Lower operational overhead
Centralized indexing means you run one set of ingestion jobs, one set of monitoring alerts, and one cost model for storage. Teams no longer need to maintain dozens of custom RAG scripts, which reduces the likelihood of bugs and security misconfigurations.
Migration checklist for existing multi‑agent fleets
- Audit current retrieval pipelines – List data sources, indexing tools, and query costs.
- Create a Foundry IQ knowledge base – Use the Foundry IQ documentation to connect each source once.
- Export and re‑ingest – Pull existing embeddings from Elasticsearch, Pinecone, or custom stores and push them into the IQ index via the SDK.
- Update agents – Replace calls to individual RAG services with
foundryIQ.ask().

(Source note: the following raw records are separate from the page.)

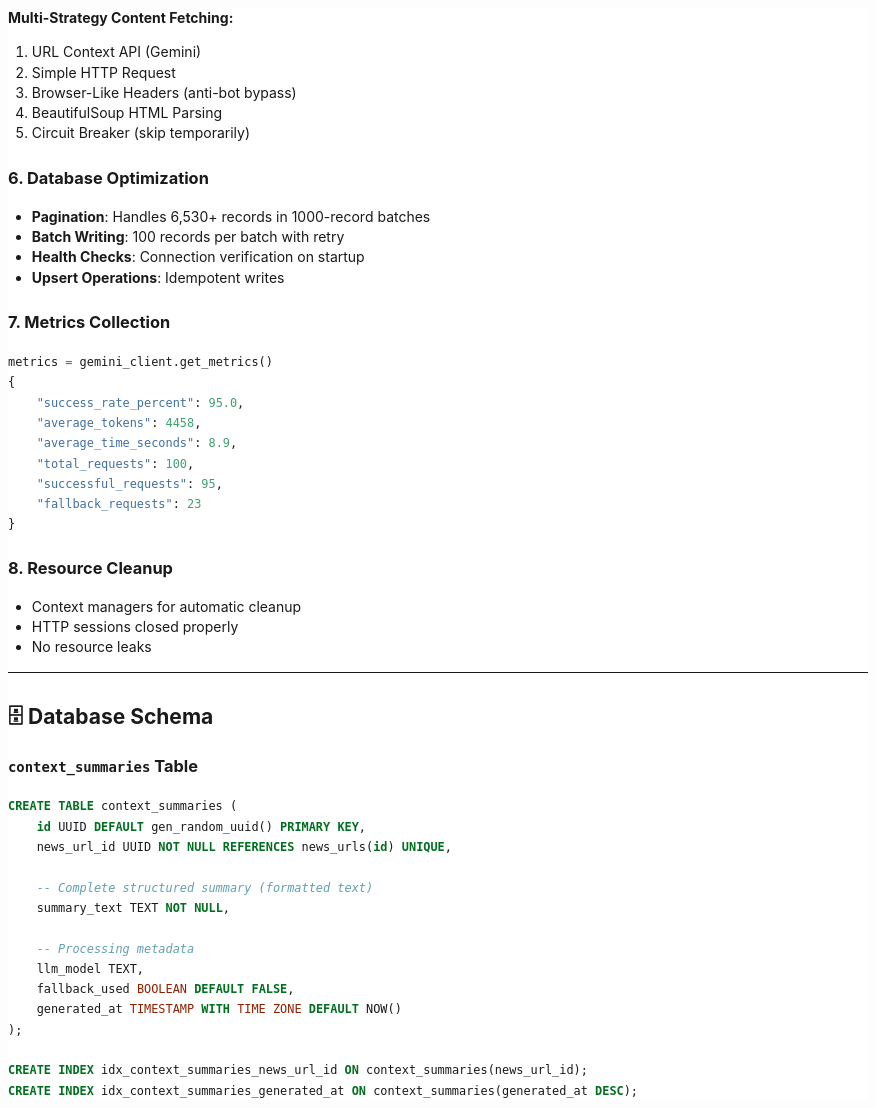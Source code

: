**Multi-Strategy Content Fetching:**
1. URL Context API (Gemini)
2. Simple HTTP Request
3. Browser-Like Headers (anti-bot bypass)
4. BeautifulSoup HTML Parsing
5. Circuit Breaker (skip temporarily)

### 6. Database Optimization

- **Pagination**: Handles 6,530+ records in 1000-record batches
- **Batch Writing**: 100 records per batch with retry
- **Health Checks**: Connection verification on startup
- **Upsert Operations**: Idempotent writes

### 7. Metrics Collection

```python
metrics = gemini_client.get_metrics()
{
    "success_rate_percent": 95.0,
    "average_tokens": 4458,
    "average_time_seconds": 8.9,
    "total_requests": 100,
    "successful_requests": 95,
    "fallback_requests": 23
}
```

### 8. Resource Cleanup

- Context managers for automatic cleanup
- HTTP sessions closed properly
- No resource leaks

---

## 🗄️ Database Schema

### `context_summaries` Table

```sql
CREATE TABLE context_summaries (
    id UUID DEFAULT gen_random_uuid() PRIMARY KEY,
    news_url_id UUID NOT NULL REFERENCES news_urls(id) UNIQUE,
    
    -- Complete structured summary (formatted text)
    summary_text TEXT NOT NULL,
    
    -- Processing metadata
    llm_model TEXT,
    fallback_used BOOLEAN DEFAULT FALSE,
    generated_at TIMESTAMP WITH TIME ZONE DEFAULT NOW()
);

CREATE INDEX idx_context_summaries_news_url_id ON context_summaries(news_url_id);
CREATE INDEX idx_context_summaries_generated_at ON context_summaries(generated_at DESC);
```
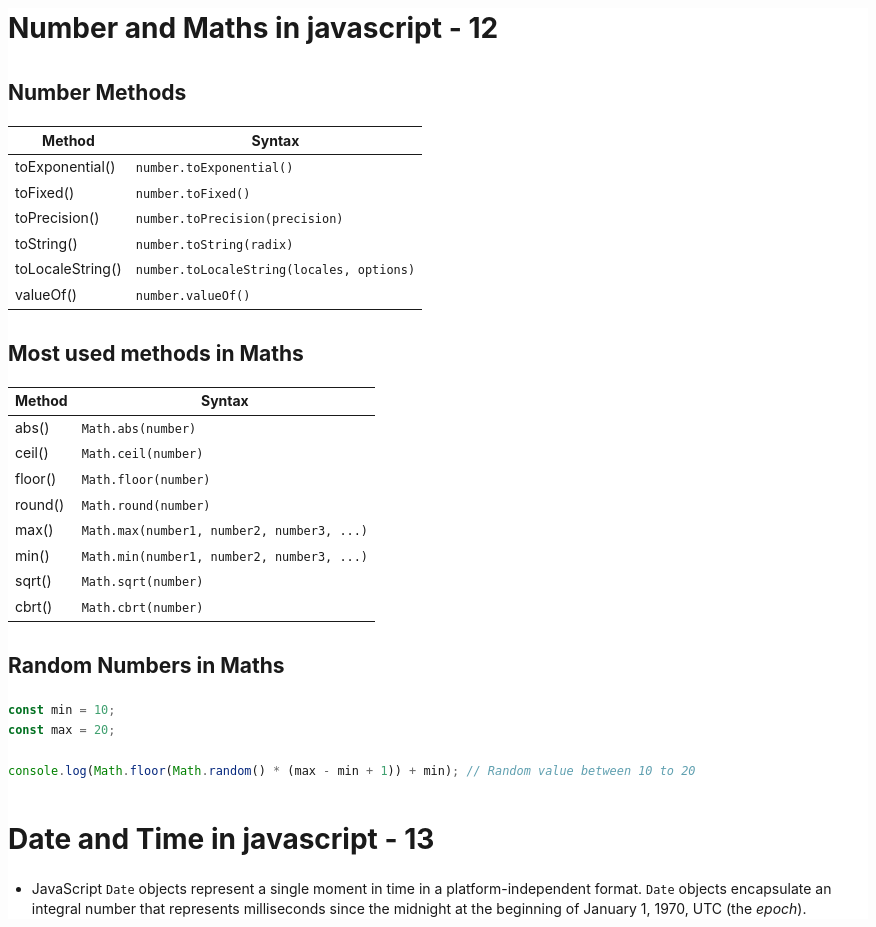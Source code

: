 # Number and Maths in javascript - 12

## Number Methods

| Method           | Syntax                                    |
| ---------------- | ----------------------------------------- |
| toExponential()  | `number.toExponential()`                  |
| toFixed()        | `number.toFixed()`                        |
| toPrecision()    | `number.toPrecision(precision)`           |
| toString()       | `number.toString(radix)`                  |
| toLocaleString() | `number.toLocaleString(locales, options)` |
| valueOf()        | `number.valueOf()`                        |

## Most used methods in Maths

| Method  | Syntax                                     |
| ------- | ------------------------------------------ |
| abs()   | `Math.abs(number)`                         |
| ceil()  | `Math.ceil(number)`                        |
| floor() | `Math.floor(number)`                       |
| round() | `Math.round(number)`                       |
| max()   | `Math.max(number1, number2, number3, ...)` |
| min()   | `Math.min(number1, number2, number3, ...)` |
| sqrt()  | `Math.sqrt(number)`                        |
| cbrt()  | `Math.cbrt(number)`                        |

## Random Numbers in Maths

```javascript
const min = 10;
const max = 20;

console.log(Math.floor(Math.random() * (max - min + 1)) + min); // Random value between 10 to 20
```

# Date and Time in javascript - 13

- JavaScript `Date` objects represent a single moment in time in a platform-independent format. `Date` objects encapsulate an integral number that represents milliseconds since the midnight at the beginning of January 1, 1970, UTC (the _epoch_).
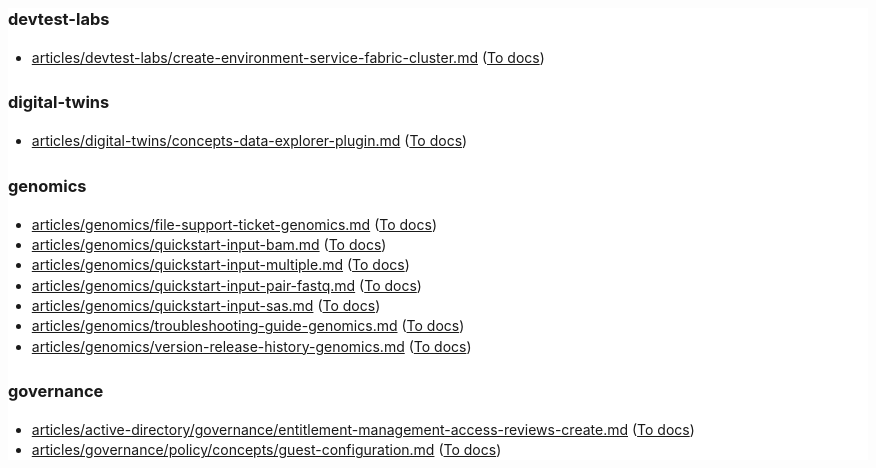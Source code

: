 ### devtest-labs
- [articles/devtest-labs/create-environment-service-fabric-cluster.md](https://github.com/MicrosoftDocs/azure-docs/compare/76434f5..cc4a7f6#diff-4b6a9785ce3f11f850935f59f6d7e04593e89868235c4702994807f5d8b4c430) ([To docs](https://docs.microsoft.com/en-us/azure/devtest-labs/create-environment-service-fabric-cluster?WT.mc_id=AZ-MVP-5003408))
    
### digital-twins
- [articles/digital-twins/concepts-data-explorer-plugin.md](https://github.com/MicrosoftDocs/azure-docs/compare/76434f5..cc4a7f6#diff-7eadf149ae0119a47fbc1bc2b3afe8ffee0f0cc633290d3f9b07178d1c40ef29) ([To docs](https://docs.microsoft.com/en-us/azure/digital-twins/concepts-data-explorer-plugin?WT.mc_id=AZ-MVP-5003408))
    
### genomics
- [articles/genomics/file-support-ticket-genomics.md](https://github.com/MicrosoftDocs/azure-docs/compare/76434f5..cc4a7f6#diff-2bbbcdeee7d7474a94e1770685186d678e043827cd2ef7c8434f904b65fa9294) ([To docs](https://docs.microsoft.com/en-us/azure/genomics/file-support-ticket-genomics?WT.mc_id=AZ-MVP-5003408))
- [articles/genomics/quickstart-input-bam.md](https://github.com/MicrosoftDocs/azure-docs/compare/76434f5..cc4a7f6#diff-973c813e2bc314528a3faaa19dbe05cf6d4129e69e890ac7b11a2f114110a79b) ([To docs](https://docs.microsoft.com/en-us/azure/genomics/quickstart-input-bam?WT.mc_id=AZ-MVP-5003408))
- [articles/genomics/quickstart-input-multiple.md](https://github.com/MicrosoftDocs/azure-docs/compare/76434f5..cc4a7f6#diff-31965fcccdb37ea5a942ab6c16fe2eeda43ac901aca4028545de1c473f7561e4) ([To docs](https://docs.microsoft.com/en-us/azure/genomics/quickstart-input-multiple?WT.mc_id=AZ-MVP-5003408))
- [articles/genomics/quickstart-input-pair-fastq.md](https://github.com/MicrosoftDocs/azure-docs/compare/76434f5..cc4a7f6#diff-49ade5a1fd284008d82a0ca7a942aa65b45e7b4ab0f997fe1fa94b83f77460ea) ([To docs](https://docs.microsoft.com/en-us/azure/genomics/quickstart-input-pair-fastq?WT.mc_id=AZ-MVP-5003408))
- [articles/genomics/quickstart-input-sas.md](https://github.com/MicrosoftDocs/azure-docs/compare/76434f5..cc4a7f6#diff-965deaa2629072a295806202fe18afeeef17a3ed4402f52389003fb75d2ceceb) ([To docs](https://docs.microsoft.com/en-us/azure/genomics/quickstart-input-sas?WT.mc_id=AZ-MVP-5003408))
- [articles/genomics/troubleshooting-guide-genomics.md](https://github.com/MicrosoftDocs/azure-docs/compare/76434f5..cc4a7f6#diff-177e98db211fcc434eeb7b98bd7e4ad428f3a8f9265b0c7bec5b9b335b329f66) ([To docs](https://docs.microsoft.com/en-us/azure/genomics/troubleshooting-guide-genomics?WT.mc_id=AZ-MVP-5003408))
- [articles/genomics/version-release-history-genomics.md](https://github.com/MicrosoftDocs/azure-docs/compare/76434f5..cc4a7f6#diff-4224cd694ea898dc141d229b22fa2aefe83d7e4eff0092ca7d2bdc2baf3dafeb) ([To docs](https://docs.microsoft.com/en-us/azure/genomics/version-release-history-genomics?WT.mc_id=AZ-MVP-5003408))
    
### governance
- [articles/active-directory/governance/entitlement-management-access-reviews-create.md](https://github.com/MicrosoftDocs/azure-docs/compare/76434f5..cc4a7f6#diff-1a377903e7406dfb4918c92d1f4791e2e14e121cd319edb5e930b67211d9d314) ([To docs](https://docs.microsoft.com/en-us/azure/active-directory/governance/entitlement-management-access-reviews-create?WT.mc_id=AZ-MVP-5003408))
- [articles/governance/policy/concepts/guest-configuration.md](https://github.com/MicrosoftDocs/azure-docs/compare/76434f5..cc4a7f6#diff-44625b434d867d8619013300662c058fc2f1392bcea9f04a19dc03f88fd84c89) ([To docs](https://docs.microsoft.com/en-us/azure/governance/policy/concepts/guest-configuration?WT.mc_id=AZ-MVP-5003408))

Verify that token usage drops as the service returns more concise, pre‑filtered excerpts. - Validate governance – Confirm that Azure AD groups, data residency tags, and audit logs reflect the new shared model.

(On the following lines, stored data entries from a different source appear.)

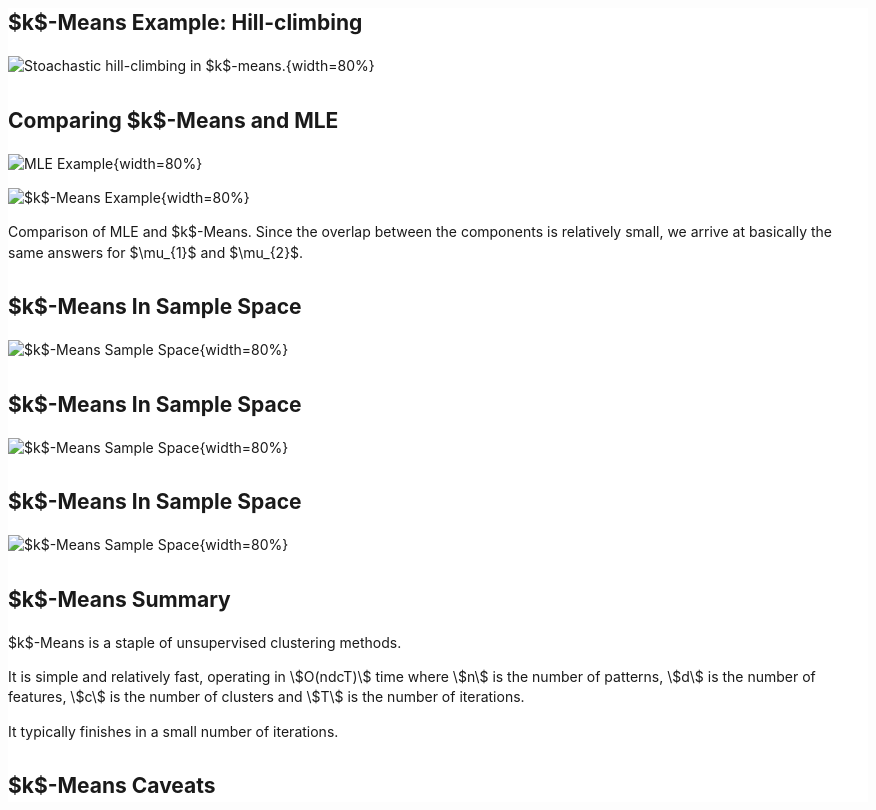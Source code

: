 ## \$k\$-Means Example: Hill-climbing

![Stoachastic hill-climbing in \$k\$-means.](img/kmeans_hill_climb.svg){width=80%}

## Comparing \$k\$-Means and MLE

<div class="l-double">

<div>


![MLE Example](img/2d_gaussian_mle_mixture.svg){width=80%}

</div>
<div>


![\$k\$-Means Example](img/kmeans_hill_climb.svg){width=80%}

</div>
</div>

Comparison of MLE and \$k\$-Means. Since the overlap between the components is
relatively small, we arrive at basically the same answers for \$\\mu\_{1}\$ and
\$\\mu\_{2}\$.

## \$k\$-Means In Sample Space

![\$k\$-Means Sample Space](img/kmeans_iter1.svg){width=80%}

## \$k\$-Means In Sample Space

![\$k\$-Means Sample Space](img/kmeans_iter2.svg){width=80%}

## \$k\$-Means In Sample Space

![\$k\$-Means Sample Space](img/kmeans_iter3.svg){width=80%}

## \$k\$-Means Summary

\$k\$-Means is a staple of unsupervised clustering methods.

<p class="fragment">
It is simple and relatively fast, operating in \$O(ndcT)\$ time where \$n\$ is the
number of patterns, \$d\$ is the number of features, \$c\$ is the number of clusters
and \$T\$ is the number of iterations.
</p>

<p class="fragment">It typically finishes in a small number of iterations.</p>

## \$k\$-Means Caveats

- Monitor – Use the Foundry portal to track query latency, storage growth, and cost per agent.
Example ROI scenario
A mid‑size enterprise runs five bots, each querying a separate Kendra index at an average of 2,000 queries per day. At $0.005 per 1,000 queries, the query cost alone is $50 per day. Consolidating to a single Foundry IQ knowledge base reduces query volume by 40 % (shared caching) and eliminates the per‑index storage overhead. Assuming a storage cost of $0.02 per GB per month, the organization saves roughly $1,200 per quarter while also cutting engineering time for pipeline maintenance by an estimated 300 hours.
Closing thoughts
Foundry IQ moves knowledge management from the per‑agent level to a platform capability. By providing a single, governed index and an agentic retrieval engine, it lets teams focus on what each assistant should do rather than how it should find information. For organizations that already run multiple AI agents, the shift is less an optimization and more a prerequisite for scaling responsibly.